Exercise objective — Below, locate the line that contains "We, the project". Repeat exactly from that line to the line that contains "nível de interesse;", inclusive, leaving out the pictures.

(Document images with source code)
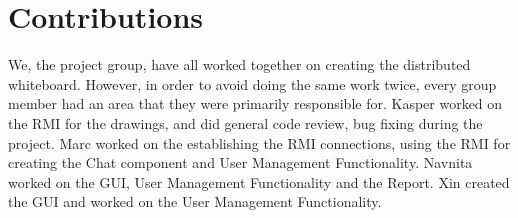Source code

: \chapter{Contributions}
We, the project group, have all worked together on creating the distributed whiteboard. However, in order to avoid doing the same work twice, every group member had an area that they were primarily responsible for. Kasper worked on the RMI for the drawings, and did general code review, bug fixing during the project. Marc worked on the establishing the RMI connections, using the RMI for creating the Chat component and User Management Functionality. Navnita worked on the GUI, User Management Functionality and the Report. Xin created the GUI and worked on the User Management Functionality.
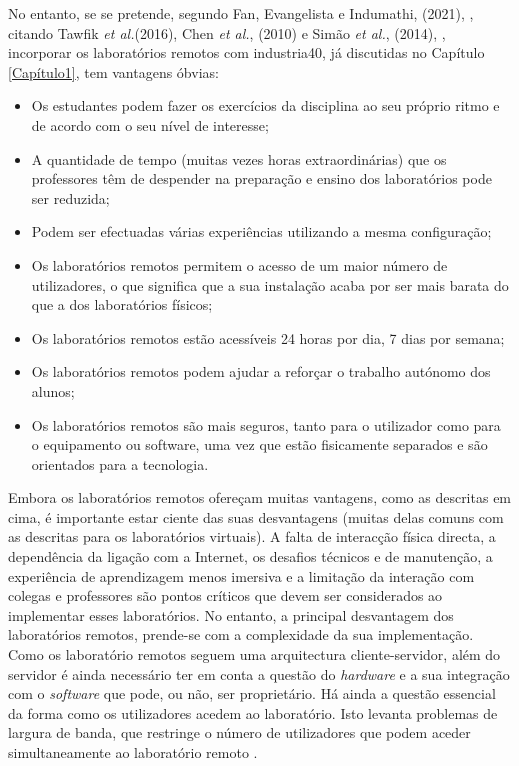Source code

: No entanto, se se pretende, segundo Fan, Evangelista e Indumathi, (2021), \cite{EvaluationRemoteVirtualE-Learning}, citando Tawfik \textit{et al.}(2016)\cite{RemoteLabsImpactVISIR}, Chen \textit{et al.}, (2010)\cite{DevelopingVirtualAndRemoteUndergraduate} e Simão \textit{et al.}, (2014), \cite{RemoteLabsDevelopingCountries}, incorporar os laboratórios remotos com \gls{industria40}, já discutidas no Capítulo \ref{Capítulo1}, tem vantagens óbvias:
\begin{itemize}
    \item Os estudantes podem fazer os exercícios da disciplina ao seu próprio ritmo e de acordo com o seu nível de interesse;
    \item A quantidade de tempo (muitas vezes horas extraordinárias) que os professores têm de despender na preparação e ensino dos laboratórios pode ser reduzida;
    \item Podem ser efectuadas várias experiências utilizando a mesma configuração;
    \item Os laboratórios remotos permitem o acesso de um maior número de utilizadores, o que significa que a sua instalação acaba por ser mais barata do que a dos laboratórios físicos;
    \item Os laboratórios remotos estão acessíveis 24 horas por dia, 7 dias por semana;
    \item Os laboratórios remotos podem ajudar a reforçar o trabalho autónomo dos alunos;
    \item Os laboratórios remotos são mais seguros, tanto para o utilizador como para o equipamento ou software, uma vez que estão fisicamente separados e são orientados para a tecnologia.
\end{itemize}

Embora os laboratórios remotos ofereçam muitas vantagens, como as descritas em cima, é importante estar ciente das suas desvantagens (muitas delas comuns com as descritas para os laboratórios virtuais). A falta de interacção física directa, a dependência da ligação com a Internet, os desafios técnicos e de manutenção, a experiência de aprendizagem menos imersiva e a limitação da interação com colegas e professores são pontos críticos que devem ser considerados ao implementar esses laboratórios. No entanto, a principal desvantagem dos laboratórios remotos, prende-se com a complexidade da sua implementação. Como os \acrshort{laboratório remoto}s seguem uma arquitectura cliente-servidor, além do servidor é ainda necessário ter em conta a questão do \textit{hardware} e a sua integração com o \textit{software} que pode, ou não, ser proprietário. Há ainda a questão essencial da forma como os utilizadores acedem ao laboratório. Isto levanta problemas de largura de banda, que restringe o número de utilizadores que podem aceder simultaneamente ao \acrshort{laboratório remoto} \cite{HERADIO20161}.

Task result —
We, the project group, have all worked together on creating the distributed whiteboard. However, in order to avoid doing the same work twice, every group member had an area that they were primarily responsible for. Kasper worked on the RMI for the drawings, and did general code review, bug fixing during the project. Marc worked on the establishing the RMI connections, using the RMI for creating the Chat component and User Management Functionality. Navnita worked on the GUI, User Management Functionality and the Report. Xin created the GUI and worked on the User Management Functionality.
Source code

: No entanto, se se pretende, segundo Fan, Evangelista e Indumathi, (2021), \cite{EvaluationRemoteVirtualE-Learning}, citando Tawfik \textit{et al.}(2016)\cite{RemoteLabsImpactVISIR}, Chen \textit{et al.}, (2010)\cite{DevelopingVirtualAndRemoteUndergraduate} e Simão \textit{et al.}, (2014), \cite{RemoteLabsDevelopingCountries}, incorporar os laboratórios remotos com \gls{industria40}, já discutidas no Capítulo \ref{Capítulo1}, tem vantagens óbvias:
\begin{itemize}
    \item Os estudantes podem fazer os exercícios da disciplina ao seu próprio ritmo e de acordo com o seu nível de interesse;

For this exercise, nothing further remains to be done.